1/45
Question-and-Answer flashcards covering NoSQL motivations, CAP theorem, security, sharding, replication, scaling, and implementation best practices.
Name | Mastery | Learn | Test | Matching | Spaced |
---|
No study sessions yet.
What are the five primary reasons modern applications adopt NoSQL databases?
Scalability, flexible schema, quicker/cheaper setup, better performance, and better availability.
Why are NoSQL and relational databases considered complementary rather than mutually exclusive?
Because each excels in different use-cases; combining them lets architects handle diverse workloads more effectively.
What database property is simplified by aggregates in document stores?
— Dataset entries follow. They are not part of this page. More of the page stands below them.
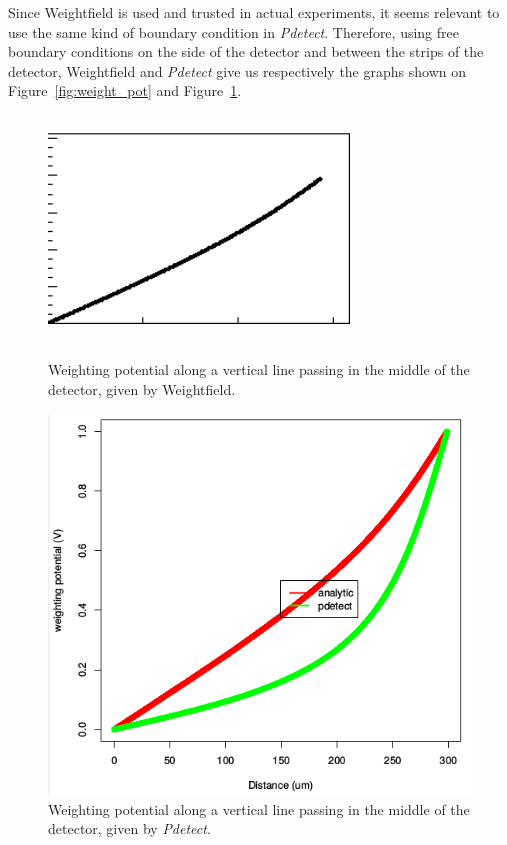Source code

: \documentclass[11pt]{article}
\begin{document}
			Since Weightfield is used and trusted in actual experiments, it seems relevant to use the same kind
			of boundary condition in \textit{Pdetect}. Therefore, using free boundary conditions on the side of
			the detector and between the strips of the detector, Weightfield and \textit{Pdetect} give us respectively
			the graphs shown on Figure~\ref{fig:weight_pot} and Figure~\ref{fig:free_conditions}.

			\begin{figure}[H]
				\begin{minipage}[b]{.46\linewidth}
					\center
					\includegraphics[height=6cm, width=8cm]{images/boundary_conditions/weight_pot.png}
					\caption{Weighting potential along a vertical line passing in the middle of the detector,
							given by Weightfield.}
					\label{fig:weight_pot}
				\end{minipage} \hfill
				\begin{minipage}[b]{.46\linewidth}
				\center
					\includegraphics[scale=0.4]{images/boundary_conditions/free_conditions.png}
					\caption{Weighting potential along a vertical line passing in the middle of the detector,
							given by \textit{Pdetect}.}
					\label{fig:free_conditions}
					\end{minipage}
			\end{figure}
\end{document}
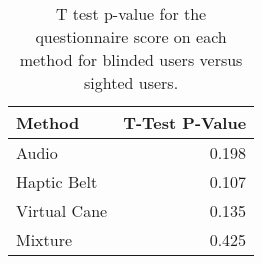 
\begin{table}[!htb]
\centering
\caption{T test p-value for the questionnaire score on each method for blinded users versus sighted users.}
\label{tab:ttest_questionnaires}
\begin{tabular}{lr}
\toprule
      Method &  T-Test P-Value \\
\midrule
       Audio &           0.198 \\
 Haptic Belt &           0.107 \\
Virtual Cane &           0.135 \\
     Mixture &           0.425 \\
\bottomrule
\end{tabular}
\end{table}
Data retrieval—queries are faster because related data is stored and fetched as a single unit.
Define an aggregate in the context of NoSQL databases.
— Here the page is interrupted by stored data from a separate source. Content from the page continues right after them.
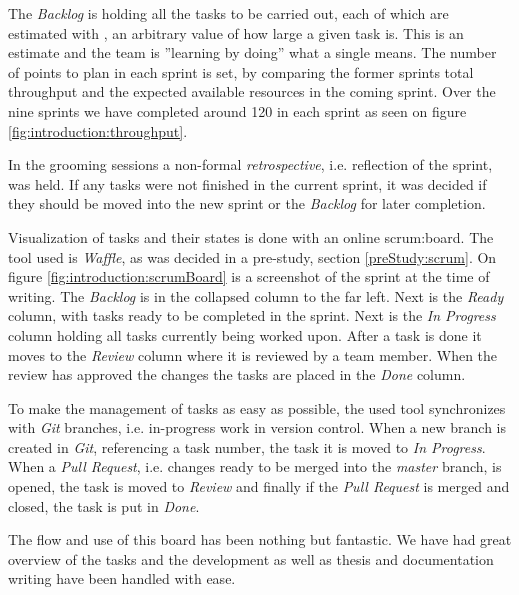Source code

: The \textit{Backlog} is holding all the tasks to be carried out, each of which are estimated with , an arbitrary value of how large a given task is.
This is an estimate and the team is ''learning by doing'' what a single  means.
The number of points to plan in each sprint is set, by comparing the former sprints total throughput and the expected available resources in the coming sprint.
Over the nine sprints we have completed around 120  in each sprint as seen on figure \ref{fig:introduction:throughput}.


In the grooming sessions a non-formal \textit{retrospective}, i.e. reflection of the sprint, was held. 
If any tasks were not finished in the current sprint, it was decided if they should be moved into the new sprint or the \textit{Backlog} for later completion.

Visualization of tasks and their states is done with an online \gls{scrum:board}.
The tool used is \textit{Waffle}, as was decided in a pre-study, section \ref{preStudy:scrum}.
On figure \ref{fig:introduction:scrumBoard} is a screenshot of the sprint at the time of writing.
The \textit{Backlog} is in the collapsed column to the far left.
Next is the \textit{Ready} column, with tasks ready to be completed in the sprint.
Next is the \textit{In Progress} column holding all tasks currently being worked upon.
After a task is done it moves to the \textit{Review} column where it is reviewed by a team member.
When the review has approved the changes the tasks are placed in the \textit{Done} column.


To make the management of tasks as easy as possible, the used tool synchronizes with \textit{Git} branches, i.e. in-progress work in version control. 
When a new branch is created in \textit{Git}, referencing a task number, the task it is moved to \textit{In Progress}. 
When a \textit{Pull Request}, i.e. changes ready to be merged into the \textit{master} branch, is opened, the task is moved to \textit{Review} and finally if the \textit{Pull Request} is merged and closed, the task is put in \textit{Done}.

The flow and use of this board has been nothing but fantastic.
We have had great overview of the tasks and the development as well as thesis and documentation writing have been handled with ease.

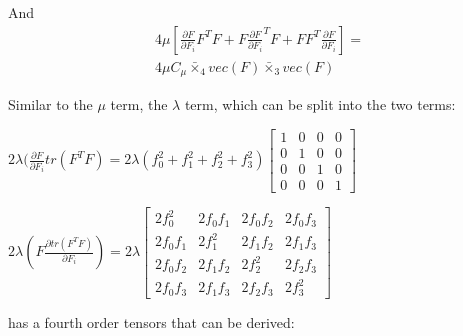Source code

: \documentclass[twocolumn,10pt]{asme2ej}
\begin{document}
And
\begin{equation}
\begin{split}
4\mu[\frac{\partial F}{\partial F_i}F^TF + F\frac{\partial F}{\partial F_i}^TF + FF^T\frac{\partial F}{\partial F_i}] =
\\ 4\mu C_{\mu} \bar{\times}_4 vec(F) \bar{\times}_3 vec(F)
\end{split}
\end{equation}

Similar to the $\mu$ term, the $\lambda$ term, which can be split into the two terms:

\begin{center}
  $2\lambda (\frac{\partial F}{\partial F_i}tr(F^TF)  = 2\lambda(f_{0}^2 + f_{1}^2 + f_{2}^2  + f_{3}^2) \begin{bmatrix}
  1 & 0 & 0 & 0  \\
  0 & 1  & 0 & 0 \\
  0 & 0 & 1  & 0 \\
  0 & 0 & 0 & 1  \end{bmatrix}$

  \bigskip
  $2\lambda (F\frac{\partial tr(F^TF)}{\partial F_i})  = 2\lambda \begin{bmatrix}
  2f_{0}^2 & 2f_0f_1 & 2f_0f_2 & 2f_0f_3  \\
  2f_0f_1 & 2f_{1}^2 & 2f_1f_2 & 2f_1f_3 \\
  2f_0f_2 & 2f_1f_2 & 2f_{2}^2 & 2f_2f_3 \\
  2f_0f_3 & 2f_1f_3 & 2f_2f_3 & 2f_{3}^2  \end{bmatrix}$
\end{center}

has a fourth order tensors that can be derived:
\end{document}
A collection of related data that can be treated and queried as a single unit (e.g., a document).
What does the CAP theorem state?
Of Consistency, Availability, and Partition Tolerance, a distributed system can guarantee only two at the same time.
Which two CAP properties are prioritized in a CP system and give an example?
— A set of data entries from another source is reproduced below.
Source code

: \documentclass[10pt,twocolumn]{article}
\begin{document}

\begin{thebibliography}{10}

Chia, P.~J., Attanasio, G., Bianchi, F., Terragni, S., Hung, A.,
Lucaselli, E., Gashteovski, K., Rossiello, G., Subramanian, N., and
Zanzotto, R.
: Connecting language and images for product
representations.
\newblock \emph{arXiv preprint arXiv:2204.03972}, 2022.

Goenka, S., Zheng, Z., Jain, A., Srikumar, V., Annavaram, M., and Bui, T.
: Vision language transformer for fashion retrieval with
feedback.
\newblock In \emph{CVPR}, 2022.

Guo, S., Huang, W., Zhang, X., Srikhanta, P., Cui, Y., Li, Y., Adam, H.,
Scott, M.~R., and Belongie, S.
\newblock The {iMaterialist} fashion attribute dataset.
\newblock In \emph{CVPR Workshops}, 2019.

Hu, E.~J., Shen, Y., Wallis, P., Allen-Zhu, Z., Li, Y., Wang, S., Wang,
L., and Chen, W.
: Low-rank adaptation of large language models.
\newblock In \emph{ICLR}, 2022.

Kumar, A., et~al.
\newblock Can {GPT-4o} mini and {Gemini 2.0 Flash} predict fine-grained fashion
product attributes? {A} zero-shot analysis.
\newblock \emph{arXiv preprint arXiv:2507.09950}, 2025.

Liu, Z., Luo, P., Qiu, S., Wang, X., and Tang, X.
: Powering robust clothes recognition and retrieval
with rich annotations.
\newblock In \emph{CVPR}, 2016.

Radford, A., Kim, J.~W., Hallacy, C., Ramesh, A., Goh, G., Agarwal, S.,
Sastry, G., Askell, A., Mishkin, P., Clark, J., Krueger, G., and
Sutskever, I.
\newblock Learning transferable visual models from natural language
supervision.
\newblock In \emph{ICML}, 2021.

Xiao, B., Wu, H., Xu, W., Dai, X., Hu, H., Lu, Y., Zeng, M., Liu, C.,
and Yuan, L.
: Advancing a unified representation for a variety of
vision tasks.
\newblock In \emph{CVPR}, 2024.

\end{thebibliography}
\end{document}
Consistency and Partition Tolerance; example: MongoDB configured for strong consistency.
Which two CAP properties are prioritized in an AP system and give an example?
Availability and Partition Tolerance; example: Cassandra with eventual consistency.
Which two CAP properties are achievable only in single-node or non-partitioned systems, and what is that combination called?
Consistency and Availability (CA).
In the hotel-room example, what happens if the network link between Perth and Vancouver fails while keeping Perth as master?
Perth can still book the room (A succeeds) but Vancouver cannot; availability for B is lost to maintain consistency.
What is horizontal scaling (scale out) in NoSQL systems?
Adding more nodes to distribute load across the cluster.
How does vertical scaling (scale up) differ from horizontal scaling?
It adds more resources (CPU/RAM/SSD) to a single machine rather than adding nodes.
Name three MongoDB deployment architectures.
Standalone instance, replica set, sharded cluster (which may itself use replica sets).
What is sharding in MongoDB?
Horizontal partitioning of a collection’s documents across multiple shards in a cluster.
Describe ranged sharding and its ideal workload.
Documents are placed on shards based on shard-key ranges; ideal when region-oriented queries are common.
Give one benefit and one drawback of ranged sharding.
Benefit: Efficient range queries. Drawback: Data skew can occur if key ranges are unevenly accessed.
Describe hashed sharding and its ideal workload.
Documents are assigned to shards using a hash of the shard key, giving uniform distribution; well-suited to time-series or event data with high write volume.
Give one benefit and one drawback of hashed sharding.
Benefit: Even data distribution and high scalability. Drawback: Inefficient range queries.
What is zoned sharding?
A sharding strategy where developers define geographic or business rules so data resides on specific shards close to application servers.
List a benefit and drawback of zoned sharding.
Benefit: Low latency / compliance-friendly data placement. Drawback: Potential data imbalance and increased management complexity.
What are the two main replication models discussed?
Master-slave (primary-secondary) replication and peer-to-peer replication.
In master-slave replication, which node handles writes?
The master (primary) node handles all write operations.
What is a key characteristic of peer-to-peer replication?
All nodes are equal and can handle both reads and writes while synchronizing via a distributed protocol.
Why is indexing important in NoSQL databases?
Proper indexes accelerate frequent search queries and filters, improving performance.
What risk accompanies over-indexing?
Excessive storage overhead and slower writes.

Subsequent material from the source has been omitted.